Der hier schrieb Max Payne 2 ist besser als Half-Life 2:

Find ich auch. Aber Max Payne 2 ist kein Ego-Shooter ^^


----------



## OSYRES (29. November 2004)

Stinger am 29.11.2004 14:50 schrieb:
			
		

> Bzgl. Küsten:
> 
> Habt ihr auch mal andere Stellen? Immer nur Küsten. Wie sollten die denn die Küsten noch besser darstellen? Erzählt mal. Und schaut euch mal City 17 an. Das soll nicht Detailreich sein? Da kann ein Far Cry einpacken.
> 
> ...





Meine Worte


----------



## Stinger (29. November 2004)

FlamingHomer am 29.11.2004 14:48 schrieb:
			
		

> Also aus meiner Sicht wird Max Payne völlig überschätzt. Das Gameplay ist extrem Linear und total langweilig gepaart mit einer der typischen billigen AMI Stories nach dem Motto: "Die Welt ist schlecht einer gegen alle".

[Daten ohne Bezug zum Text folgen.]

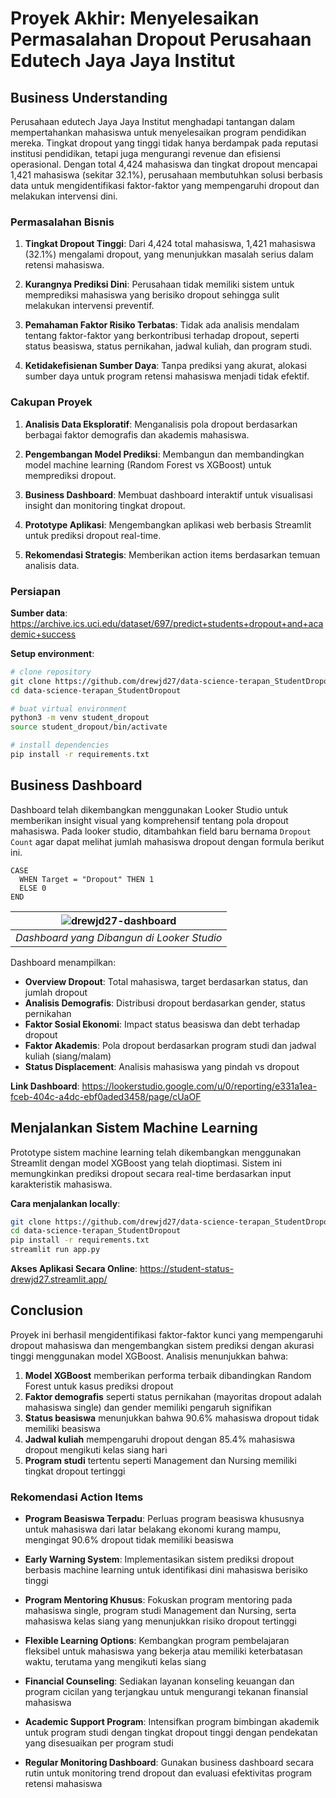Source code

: # Proyek Akhir: Menyelesaikan Permasalahan Dropout Perusahaan Edutech Jaya Jaya Institut

## Business Understanding

Perusahaan edutech Jaya Jaya Institut menghadapi tantangan dalam mempertahankan mahasiswa untuk menyelesaikan program pendidikan mereka. Tingkat dropout yang tinggi tidak hanya berdampak pada reputasi institusi pendidikan, tetapi juga mengurangi revenue dan efisiensi operasional. Dengan total 4,424 mahasiswa dan tingkat dropout mencapai 1,421 mahasiswa (sekitar 32.1%), perusahaan membutuhkan solusi berbasis data untuk mengidentifikasi faktor-faktor yang mempengaruhi dropout dan melakukan intervensi dini.

### Permasalahan Bisnis

1. **Tingkat Dropout Tinggi**: Dari 4,424 total mahasiswa, 1,421 mahasiswa (32.1%) mengalami dropout, yang menunjukkan masalah serius dalam retensi mahasiswa.

2. **Kurangnya Prediksi Dini**: Perusahaan tidak memiliki sistem untuk memprediksi mahasiswa yang berisiko dropout sehingga sulit melakukan intervensi preventif.

3. **Pemahaman Faktor Risiko Terbatas**: Tidak ada analisis mendalam tentang faktor-faktor yang berkontribusi terhadap dropout, seperti status beasiswa, status pernikahan, jadwal kuliah, dan program studi.

4. **Ketidakefisienan Sumber Daya**: Tanpa prediksi yang akurat, alokasi sumber daya untuk program retensi mahasiswa menjadi tidak efektif.

### Cakupan Proyek

1. **Analisis Data Eksploratif**: Menganalisis pola dropout berdasarkan berbagai faktor demografis dan akademis mahasiswa.

2. **Pengembangan Model Prediksi**: Membangun dan membandingkan model machine learning (Random Forest vs XGBoost) untuk memprediksi dropout.

3. **Business Dashboard**: Membuat dashboard interaktif untuk visualisasi insight dan monitoring tingkat dropout.

4. **Prototype Aplikasi**: Mengembangkan aplikasi web berbasis Streamlit untuk prediksi dropout real-time.

5. **Rekomendasi Strategis**: Memberikan action items berdasarkan temuan analisis data.

### Persiapan

**Sumber data**: https://archive.ics.uci.edu/dataset/697/predict+students+dropout+and+academic+success

**Setup environment**:
```bash
# clone repository
git clone https://github.com/drewjd27/data-science-terapan_StudentDropout.git
cd data-science-terapan_StudentDropout

# buat virtual environment
python3 -m venv student_dropout
source student_dropout/bin/activate

# install dependencies
pip install -r requirements.txt
```

## Business Dashboard

Dashboard telah dikembangkan menggunakan Looker Studio untuk memberikan insight visual yang komprehensif tentang pola dropout mahasiswa. Pada looker studio, ditambahkan field baru bernama `Dropout Count` agar dapat melihat jumlah mahasiswa dropout dengan formula berikut ini.


```
CASE
  WHEN Target = "Dropout" THEN 1
  ELSE 0
END
```


| ![drewjd27-dashboard](https://github.com/user-attachments/assets/68e74422-f5f0-4c6f-8db8-a8ac0b798689) |
|:--:| 
| *Dashboard yang Dibangun di Looker Studio* |

Dashboard menampilkan:

- **Overview Dropout**: Total mahasiswa, target berdasarkan status, dan jumlah dropout
- **Analisis Demografis**: Distribusi dropout berdasarkan gender, status pernikahan
- **Faktor Sosial Ekonomi**: Impact status beasiswa dan debt terhadap dropout
- **Faktor Akademis**: Pola dropout berdasarkan program studi dan jadwal kuliah (siang/malam)
- **Status Displacement**: Analisis mahasiswa yang pindah vs dropout

**Link Dashboard**: https://lookerstudio.google.com/u/0/reporting/e331a1ea-fceb-404c-a4dc-ebf0aded3458/page/cUaOF

## Menjalankan Sistem Machine Learning

Prototype sistem machine learning telah dikembangkan menggunakan Streamlit dengan model XGBoost yang telah dioptimasi. Sistem ini memungkinkan prediksi dropout secara real-time berdasarkan input karakteristik mahasiswa.

**Cara menjalankan locally**:
```bash
git clone https://github.com/drewjd27/data-science-terapan_StudentDropout.git
cd data-science-terapan_StudentDropout
pip install -r requirements.txt
streamlit run app.py
```

**Akses Aplikasi Secara Online**: https://student-status-drewjd27.streamlit.app/


## Conclusion

Proyek ini berhasil mengidentifikasi faktor-faktor kunci yang mempengaruhi dropout mahasiswa dan mengembangkan sistem prediksi dengan akurasi tinggi menggunakan model XGBoost. Analisis menunjukkan bahwa:

1. **Model XGBoost** memberikan performa terbaik dibandingkan Random Forest untuk kasus prediksi dropout
2. **Faktor demografis** seperti status pernikahan (mayoritas dropout adalah mahasiswa single) dan gender memiliki pengaruh signifikan
3. **Status beasiswa** menunjukkan bahwa 90.6% mahasiswa dropout tidak memiliki beasiswa
4. **Jadwal kuliah** mempengaruhi dropout dengan 85.4% mahasiswa dropout mengikuti kelas siang hari
5. **Program studi** tertentu seperti Management dan Nursing memiliki tingkat dropout tertinggi

### Rekomendasi Action Items

- **Program Beasiswa Terpadu**: Perluas program beasiswa khususnya untuk mahasiswa dari latar belakang ekonomi kurang mampu, mengingat 90.6% dropout tidak memiliki beasiswa

- **Early Warning System**: Implementasikan sistem prediksi dropout berbasis machine learning untuk identifikasi dini mahasiswa berisiko tinggi

- **Program Mentoring Khusus**: Fokuskan program mentoring pada mahasiswa single, program studi Management dan Nursing, serta mahasiswa kelas siang yang menunjukkan risiko dropout tertinggi

- **Flexible Learning Options**: Kembangkan program pembelajaran fleksibel untuk mahasiswa yang bekerja atau memiliki keterbatasan waktu, terutama yang mengikuti kelas siang

- **Financial Counseling**: Sediakan layanan konseling keuangan dan program cicilan yang terjangkau untuk mengurangi tekanan finansial mahasiswa

- **Academic Support Program**: Intensifkan program bimbingan akademik untuk program studi dengan tingkat dropout tinggi dengan pendekatan yang disesuaikan per program studi

- **Regular Monitoring Dashboard**: Gunakan business dashboard secara rutin untuk monitoring trend dropout dan evaluasi efektivitas program retensi mahasiswa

Max Payne basiert auf Noir. Das ist die Welt dort schlecht ist, ist ein Grundbestand davon. Und wenn es eine Amistory wäre, würde es dort ein reinrassiges Happy End geben.

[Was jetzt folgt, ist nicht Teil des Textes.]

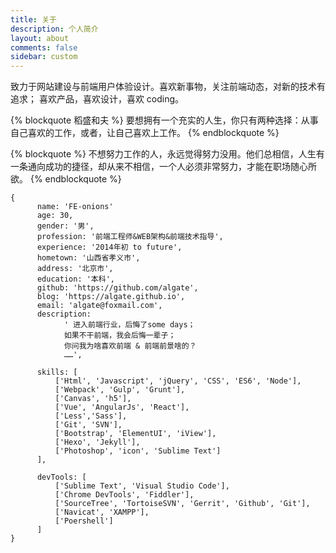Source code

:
 ```yaml
---
title: 关于
description: 个人简介
layout: about
comments: false
sidebar: custom
---
```

致力于网站建设与前端用户体验设计。喜欢新事物，关注前端动态，对新的技术有追求； 喜欢产品，喜欢设计，喜欢 coding。

{% blockquote 稻盛和夫 %}
要想拥有一个充实的人生，你只有两种选择：从事自己喜欢的工作，或者，让自己喜欢上工作。
{% endblockquote %}

{% blockquote %}
不想努力工作的人，永远觉得努力没用。他们总相信，人生有一条通向成功的捷径，却从来不相信，一个人必须非常努力，才能在职场随心所欲。
{% endblockquote %}

```
{
      name: 'FE-onions'
      age: 30,
      gender: '男',
      profession: '前端工程师&WEB架构&前端技术指导',
      experience: '2014年初 to future',
      hometown: '山西省孝义市',
      address: '北京市',
      education: '本科',
      github: 'https://github.com/algate',
      blog: 'https://algate.github.io',
      email: 'algate@foxmail.com',
      description:
            ' 进入前端行业，后悔了some days；
            如果不干前端，我会后悔一辈子；
            你问我为啥喜欢前端 & 前端前景啥的？
            ……',

      skills: [
          ['Html', 'Javascript', 'jQuery', 'CSS', 'ES6', 'Node'],
          ['Webpack', 'Gulp', 'Grunt'],
          ['Canvas', 'h5'],
          ['Vue', 'AngularJs', 'React'],
          ['Less','Sass'],
          ['Git', 'SVN'],
          ['Bootstrap', 'ElementUI', 'iView'],
          ['Hexo', 'Jekyll'],
          ['Photoshop', 'icon', 'Sublime Text']
      ],

      devTools: [
          ['Sublime Text', 'Visual Studio Code'],
          ['Chrome DevTools', 'Fiddler'],
          ['SourceTree', 'TortoiseSVN', 'Gerrit', 'Github', 'Git'],
          ['Navicat', 'XAMPP'],
          ['Poershell']
      ]
}
```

MP 2 hat meiner Meinung nach die beste Story die es gibt. Aber das hat hier nichts zu sagen.


----------



## Killtech (29. November 2004)

SYSTEM am 29.11.2004 10:16 schrieb:
			
		

> Jetzt ist Ihre Meinung gefragt: Hier können Sie Ihren Kommentar zum Artikel veröffentlichen und mit  anderen Lesern darüber diskutieren.



Half Life 2 ist ohne Zweifel ein gutes Spiel, jedoch hat es mir nicht so gut gefallen wie Far Cry. Es hat mich einfach nicht so gefesselt und in den Bann gezogen wie Jack Carver auf Monsterjagd. Ich möchte jetzt gar nicht lange drum herumreden und erklären warum es so ist, da das Posting sonst überlang werden würde. 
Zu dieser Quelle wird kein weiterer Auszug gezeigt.